They found 36.4% of men in the phi group were biopsied compared to 60.3% of those in the non-phi cohort. While phi testing scores influenced biopsy deferrals, as well as decisions to perform biopsies, all in all, use of the testing resulted in a net 24% reduction in biopsies, according to the study.
“It was remarkable to see the rate of biopsy drop so significantly without changing the rate of prostate cancer detection. In other words, there was a significant reduction in the rate of unnecessary biopsy procedures as a result of better informed patient selection,” Dr. White said.
phi scores influenced urologists’ patient management plans in 73% of cases, after consideration of other clinical factors, according to the study. And 92% of the urologists’ responses suggested the phi score was a helpful communication tool with patients and a potential anxiety-reducer when scores were low.
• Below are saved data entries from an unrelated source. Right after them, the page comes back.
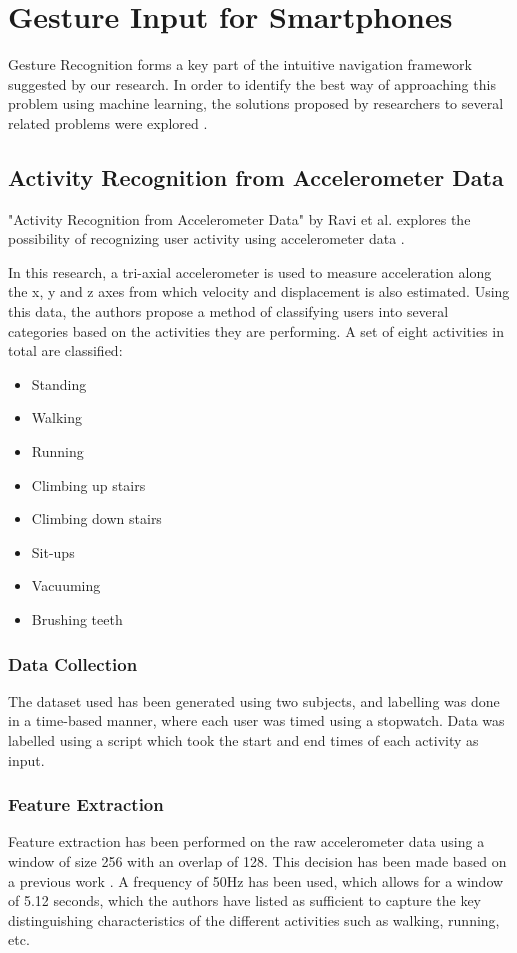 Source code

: \section{Gesture Input for Smartphones}
Gesture Recognition forms a key part of the intuitive navigation framework suggested by our research. In order to identify the best way of approaching this problem using machine learning, the solutions proposed by researchers to several related problems were explored \cite{Kwapisz11} \cite{Sun10} \cite{Chu11} \cite{Ravi05}.

\subsection{Activity Recognition from Accelerometer Data}
"Activity Recognition from Accelerometer Data" by Ravi et al. explores the possibility of recognizing user activity using accelerometer data \cite{Ravi05}.

In this research, a tri-axial accelerometer is used to measure acceleration along the x, y and z axes from which velocity and displacement is also estimated. Using this data, the authors propose a method of classifying users into several categories based on the activities they are performing. A set of eight activities in total are classified:

\begin{itemize}
\item{Standing} 
\item{Walking}
\item{Running}
\item{Climbing up stairs}
\item{Climbing down stairs}
\item{Sit-ups}
\item{Vacuuming}
\item{Brushing teeth}
\end{itemize}

\subsubsection{Data Collection}
The dataset used has been generated using two subjects, and labelling was done in a time-based manner, where each user was timed using a stopwatch. Data was labelled using a script which took the start and end times of each activity as input.

\subsubsection{Feature Extraction}
Feature extraction has been performed on the raw accelerometer data using a window of size 256 with an overlap of 128. This decision has been made based on a previous work \cite{Bao04}. A frequency of 50Hz has been used, which allows for a window of 5.12 seconds, which the authors have listed as sufficient to capture the key distinguishing characteristics of the different activities such as walking, running, etc.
Careful identification of patients is very important, according to Dr. White.
“The test performs very well in men 50 years of age and older with total PSA between 4.0 and 10.0 ng/mL concomitant with negative digital rectal exam findings,” he said. “As with any laboratory result, it cannot be acted upon in isolation and must be considered along with the patient’s clinical risk factors and family history to determine how best to manage the patient.”
This study doesn’t include randomization and longitudinal follow-up, which should be addressed in future studies, according to the authors.
“I think it is the tip of the iceberg with respect to improving the screening of men for prostate cancer, while controlling costs to the patient and the health care system at large. I'm very excited about gathering longitudinal follow-up data so that we can analyze long-term outcomes in men tested with phi,” Dr. White said.